> **Task requirements**
In the listing below, how many lines include "bands"? Give the number and no other text.

> **Record excerpts**
────────────────

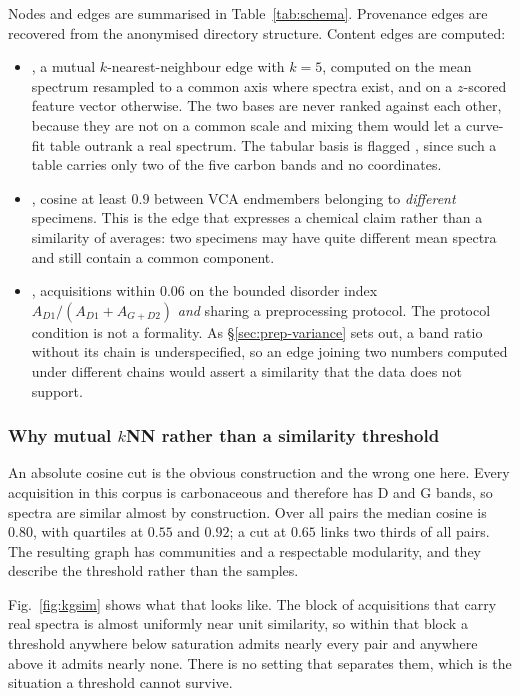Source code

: Nodes and edges are summarised in Table~\ref{tab:schema}. Provenance edges are
recovered from the anonymised directory structure. Content edges are computed:

\begin{itemize}\itemsep2pt
\item {}, a mutual $k$-nearest-neighbour edge with $k=5$,
computed on the mean spectrum resampled to a common axis where spectra exist,
and on a $z$-scored feature vector otherwise. The two bases are never ranked
against each other, because they are not on a common scale and mixing them
would let a curve-fit table outrank a real spectrum. The tabular basis is
flagged , since such a table carries only two of the five
carbon bands and no coordinates.
\item {}, cosine at least $0.9$ between VCA endmembers
\cite{nascimento2005vca} belonging to \emph{different} specimens. This is the
edge that expresses a chemical claim rather than a similarity of averages: two
specimens may have quite different mean spectra and still contain a common
component.
\item {}, acquisitions within $0.06$ on the bounded
disorder index $A_{D1}/(A_{D1}+A_{G+D2})$ \emph{and} sharing a preprocessing
protocol. The protocol condition is not a formality. As
\S\ref{sec:prep-variance} sets out, a band ratio without its chain is
underspecified, so an edge joining two numbers computed under different chains
would assert a similarity that the data does not support.
\end{itemize}

\subsubsection{Why mutual $k$NN rather than a similarity threshold}

An absolute cosine cut is the obvious construction and the wrong one here.
Every acquisition in this corpus is carbonaceous and therefore has D and G
bands, so spectra are similar almost by construction. Over all pairs the median
cosine is $0.80$, with quartiles at $0.55$ and $0.92$; a cut at $0.65$ links
two thirds of all pairs. The resulting graph has communities and a respectable
modularity, and they describe the threshold rather than the samples.

Fig.~\ref{fig:kgsim} shows what that looks like. The block of acquisitions
that carry real spectra is almost uniformly near unit similarity, so within
that block a threshold anywhere below saturation admits nearly every pair and
anywhere above it admits nearly none. There is no setting that separates them,
which is the situation a threshold cannot survive.

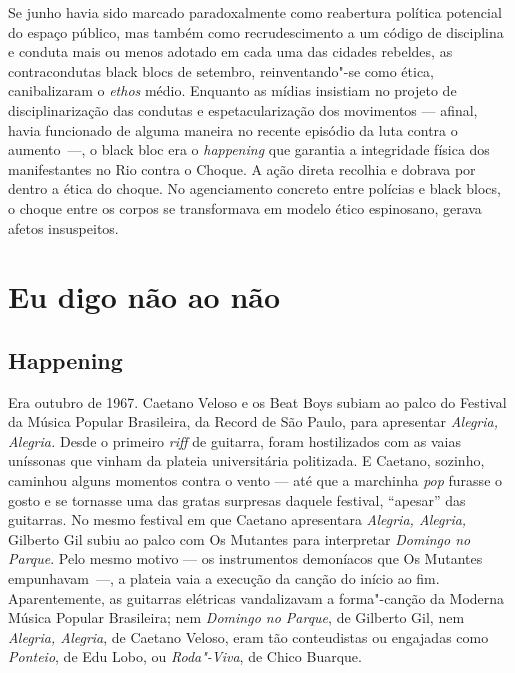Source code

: Se junho havia sido marcado paradoxalmente como reabertura política
potencial do espaço público, mas também como recrudescimento a um código
de disciplina e conduta mais ou menos adotado em cada uma das cidades
rebeldes, as contracondutas black blocs de setembro, reinventando"-se
como ética, canibalizaram o \emph{ethos} médio. Enquanto as mídias
insistiam no projeto de disciplinarização das condutas e
espetacularização dos movimentos --- afinal, havia funcionado de alguma
maneira no recente episódio da luta contra o aumento~---, o black bloc
era o \emph{happening }que garantia a integridade física dos
manifestantes no Rio contra o Choque. A ação direta recolhia e dobrava
por dentro a ética do choque. No agenciamento concreto entre polícias e
black blocs, o choque entre os corpos se transformava em modelo ético
espinosano, gerava afetos insuspeitos.


\section{Eu digo não ao não}

\subsection{Happening}

Era outubro de 1967. Caetano Veloso e os Beat Boys
subiam ao palco do  Festival da Música Popular Brasileira, da 
Record de São Paulo, para apresentar \emph{Alegria, Alegria. }Desde o
primeiro \emph{riff} de guitarra, foram hostilizados com as vaias
uníssonas que vinham da plateia universitária politizada. E Caetano,
sozinho, caminhou alguns momentos contra o vento --- até que a marchinha
\emph{pop} furasse o gosto e se tornasse uma das gratas surpresas
daquele festival, ``apesar'' das guitarras. No mesmo festival em que
Caetano apresentara \emph{Alegria, Alegria,} Gilberto Gil subiu ao palco
com Os Mutantes para interpretar \emph{Domingo no Parque}. Pelo mesmo
motivo --- os instrumentos demoníacos que Os Mutantes empunhavam~---, a
plateia vaia a execução da canção do início ao fim. Aparentemente, as
guitarras elétricas vandalizavam a forma"-canção da Moderna Música
Popular Brasileira; nem \emph{Domingo no Parque}, de Gilberto Gil, nem
\emph{Alegria, Alegria}, de Caetano Veloso, eram tão conteudistas ou
engajadas como \emph{Ponteio}, de Edu Lobo, ou \emph{Roda"-Viva},
de Chico Buarque.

────────────────

> **Output**
2